97
Поэтому представьте мое удивление, когда на следующий день, после того как Фелипе приготовил мне ужин у себя дома, после того как мы несколько часов валялись на диване, обсуждая всевозможные темы, после того как он неожиданно наклонился и зарылся лицом мне в подмышку, сказав, что ему очень нравится, как вкусно я воняю, — он погладил меня по щеке и сказал:
— Довольно, дорогая. Пойдем в постель. И я пошла.
Да, я пошла с ним в постель, в его спальню с большими распахнутыми окнами, откуда открывался вид на ночь и тихие балинезийские рисовые поля. Он отодвинул прозрачный белый полог москитной сетки, натянутой вокруг кровати, и впустил меня. Снял мое платье с заботливым умением человека, которому не один год приходилось выполнять приятное обязательство — готовить детей к купанию; а затем объяснил свои условия — что ему абсолютно ничего от меня не нужно, кроме разрешения любить меня так долго, как я того захочу. Согласна ли я на такой уговор?
Утратив дар речи где-то между диваном и кроватью, я лишь кивнула в ответ. Говорить было нечего. Я пережила долгий, суровый период одиночества. И вела себя хорошо. Но Фелипе был прав — я ждала достаточно.
— Хорошо, — ответил он, с улыбкой отодвигая мешавшие мне подушки и опуская меня на постель, — давай наведем здесь порядок.
Это прозвучало забавно, потому что именно в этот момент я оставила все попытки навести порядок в своей жизни.

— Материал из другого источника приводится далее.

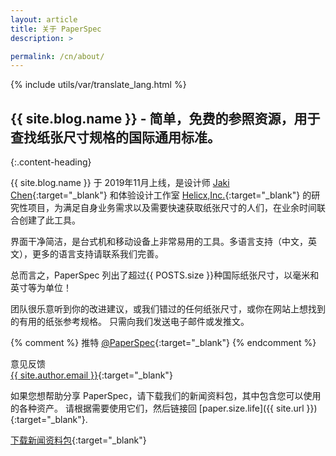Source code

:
 ```yaml
---
layout: article
title: 关于 PaperSpec
description: >

permalink: /cn/about/
---
```

{% include utils/var/translate_lang.html %}

## {{ site.blog.name }} - 简单，免费的参照资源，用于查找纸张尺寸规格的国际通用标准。
{:.content-heading}

{{ site.blog.name }} 于 2019年11月上线，是设计师 [Jaki Chen](http://behance.net/jakichen){:target="_blank"} 和体验设计工作室 [Helicx,Inc.](#){:target="_blank"} 的研究性项目，为满足自身业务需求以及需要快速获取纸张尺寸的人们，在业余时间联合创建了此工具。

界面干净简洁，是台式机和移动设备上非常易用的工具。多语言支持（中文，英文），更多的语言支持请联系我们完善。

总而言之，PaperSpec 列出了超过{{ POSTS.size }}种国际纸张尺寸，以毫米和英寸等为单位！

团队很乐意听到你的改进建议，或我们错过的任何纸张尺寸，或你在网站上想找到的有用的纸张参考规格。 只需向我们发送电子邮件或发推文。

{% comment %}
推特 
[@PaperSpec](#){:target="_blank"}
{% endcomment %}

意见反馈  
[{{ site.author.email }}](mailto:"{{site.author.email}}"){:target="_blank"}

如果您想帮助分享 PaperSpec，请下载我们的新闻资料包，其中包含您可以使用的各种资产。 请根据需要使用它们，然后链接回 [paper.size.life]({{ site.url }}){:target="_blank"}.

[下载新闻资料包](#){:target="_blank"}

Позднее Фелипе рассказывал, какой я показалась ему в ту ночь. Он сказал, что я выглядела такой юной, ни капли не напоминавшей ту самоуверенную женщину, с которой он был знаком при свете дня. Я казалась невероятно молодой, но и открытой, и взволнованной, и полной облегчения от того, что мне дали свободу, и уставшей храбриться. Фелипе сказал, что было совершенно очевидно, как давно ко мне никто не прикасался. Во мне все кипело от желания, но вместе с тем я была благодарна, что мне позволили выразить это желание. И хотя я всего этого не помню, готова поверить ему на слово, потому что мне показалось, что он обращается со мной прямо-таки чрезмерно бережно.

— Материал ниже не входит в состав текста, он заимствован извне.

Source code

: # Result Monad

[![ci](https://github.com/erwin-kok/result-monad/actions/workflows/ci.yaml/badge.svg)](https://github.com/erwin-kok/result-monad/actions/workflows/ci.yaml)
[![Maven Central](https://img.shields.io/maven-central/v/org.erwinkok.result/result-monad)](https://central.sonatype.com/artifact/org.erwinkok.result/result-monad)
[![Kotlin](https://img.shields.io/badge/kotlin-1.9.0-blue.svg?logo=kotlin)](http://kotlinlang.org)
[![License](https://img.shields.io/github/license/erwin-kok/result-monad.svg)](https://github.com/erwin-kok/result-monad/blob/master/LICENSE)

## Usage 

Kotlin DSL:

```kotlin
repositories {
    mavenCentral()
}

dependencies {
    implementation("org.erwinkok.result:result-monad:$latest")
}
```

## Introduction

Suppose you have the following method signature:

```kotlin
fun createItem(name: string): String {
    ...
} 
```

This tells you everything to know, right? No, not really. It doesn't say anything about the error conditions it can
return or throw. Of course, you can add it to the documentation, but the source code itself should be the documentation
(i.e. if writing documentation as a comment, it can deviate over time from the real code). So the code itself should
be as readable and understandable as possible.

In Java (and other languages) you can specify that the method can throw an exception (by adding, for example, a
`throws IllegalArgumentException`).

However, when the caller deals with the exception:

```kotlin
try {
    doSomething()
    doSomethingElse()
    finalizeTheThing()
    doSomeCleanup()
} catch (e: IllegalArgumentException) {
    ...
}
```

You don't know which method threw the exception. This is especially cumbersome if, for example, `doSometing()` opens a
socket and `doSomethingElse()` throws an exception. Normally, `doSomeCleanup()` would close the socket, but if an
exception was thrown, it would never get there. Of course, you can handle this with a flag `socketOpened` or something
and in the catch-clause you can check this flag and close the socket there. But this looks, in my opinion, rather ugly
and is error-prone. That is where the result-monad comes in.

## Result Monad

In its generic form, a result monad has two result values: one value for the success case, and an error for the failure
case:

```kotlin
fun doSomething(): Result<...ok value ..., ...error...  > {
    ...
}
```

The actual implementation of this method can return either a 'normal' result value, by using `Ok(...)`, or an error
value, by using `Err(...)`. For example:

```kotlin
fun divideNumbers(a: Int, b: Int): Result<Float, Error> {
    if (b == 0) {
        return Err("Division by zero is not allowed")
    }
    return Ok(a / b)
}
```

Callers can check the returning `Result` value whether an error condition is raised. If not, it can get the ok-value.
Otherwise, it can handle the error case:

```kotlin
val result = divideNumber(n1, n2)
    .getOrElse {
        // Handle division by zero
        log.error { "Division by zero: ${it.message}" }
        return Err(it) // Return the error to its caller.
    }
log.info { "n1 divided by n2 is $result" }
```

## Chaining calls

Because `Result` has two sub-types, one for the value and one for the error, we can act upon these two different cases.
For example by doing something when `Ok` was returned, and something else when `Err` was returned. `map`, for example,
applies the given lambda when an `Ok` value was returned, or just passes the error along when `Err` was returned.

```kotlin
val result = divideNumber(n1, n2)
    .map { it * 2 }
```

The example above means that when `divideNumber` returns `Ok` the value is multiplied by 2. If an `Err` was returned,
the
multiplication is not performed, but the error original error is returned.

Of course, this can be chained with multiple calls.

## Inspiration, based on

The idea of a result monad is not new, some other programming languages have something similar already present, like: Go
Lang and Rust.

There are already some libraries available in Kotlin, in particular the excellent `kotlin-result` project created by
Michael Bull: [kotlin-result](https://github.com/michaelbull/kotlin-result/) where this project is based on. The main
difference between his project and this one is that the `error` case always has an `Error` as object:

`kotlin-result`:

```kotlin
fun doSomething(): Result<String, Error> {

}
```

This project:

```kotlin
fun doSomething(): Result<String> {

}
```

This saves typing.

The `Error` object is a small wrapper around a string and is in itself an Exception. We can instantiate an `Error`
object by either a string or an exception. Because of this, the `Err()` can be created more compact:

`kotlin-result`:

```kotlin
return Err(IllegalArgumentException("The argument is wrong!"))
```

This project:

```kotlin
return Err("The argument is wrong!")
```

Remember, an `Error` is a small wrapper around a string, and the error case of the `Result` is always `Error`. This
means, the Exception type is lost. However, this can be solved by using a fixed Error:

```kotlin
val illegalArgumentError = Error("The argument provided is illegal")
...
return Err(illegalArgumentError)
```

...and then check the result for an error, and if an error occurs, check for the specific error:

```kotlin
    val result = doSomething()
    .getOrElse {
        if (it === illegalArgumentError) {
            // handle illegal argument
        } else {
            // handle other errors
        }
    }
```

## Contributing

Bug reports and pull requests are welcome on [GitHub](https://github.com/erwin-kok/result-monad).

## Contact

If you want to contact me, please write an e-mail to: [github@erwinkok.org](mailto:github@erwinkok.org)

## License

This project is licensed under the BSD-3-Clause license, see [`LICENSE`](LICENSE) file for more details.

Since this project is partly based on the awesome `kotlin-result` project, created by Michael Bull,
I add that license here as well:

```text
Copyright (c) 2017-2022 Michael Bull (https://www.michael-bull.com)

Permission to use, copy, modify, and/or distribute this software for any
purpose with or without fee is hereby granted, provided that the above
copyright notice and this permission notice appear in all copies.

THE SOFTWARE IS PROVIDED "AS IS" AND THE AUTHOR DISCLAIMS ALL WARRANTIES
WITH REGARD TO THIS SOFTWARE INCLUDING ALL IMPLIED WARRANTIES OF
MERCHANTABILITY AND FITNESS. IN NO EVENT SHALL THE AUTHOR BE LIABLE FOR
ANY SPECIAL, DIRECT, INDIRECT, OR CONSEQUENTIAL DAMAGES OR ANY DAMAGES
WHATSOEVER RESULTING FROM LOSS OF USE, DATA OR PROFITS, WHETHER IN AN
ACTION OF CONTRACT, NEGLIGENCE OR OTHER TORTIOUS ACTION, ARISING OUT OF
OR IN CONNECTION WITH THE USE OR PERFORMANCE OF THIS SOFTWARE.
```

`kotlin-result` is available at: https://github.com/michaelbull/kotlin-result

Самое яркое воспоминание той ночи — развевающаяся белая москитная сетка, натянутая вокруг кровати. Она казалась мне парашютом. Я словно раскрывала этот парашют, чтобы выпрыгнуть с бокового входа самолета, символизировавшего строгость и дисциплину. Все эти годы я летела на нем, отдаляясь от пункта под названием Очень Сложный Период Моей Жизни. Но сейчас этот надежный летательный аппарат вдруг устарел, прямо в воздухе, и я выпрыгнула из ограниченного пространства одномоторного самолета и под трепещущим белым парашютом пролетела сквозь незнакомое пустое пространство между прошлым и будущим, удачно приземлившись на маленький островок в форме кровати, где живет лишь один красивый бразильский моряк, потерпевший кораблекрушение. Он тоже слишком долго пробыл в одиночестве, и потому так счастлив и удивлен моему появлению, что вдруг забыл весь свой английский и, глядя на мое лицо, мог повторять всего пять слов: красивая, красивая, красивая, красивая, красивая.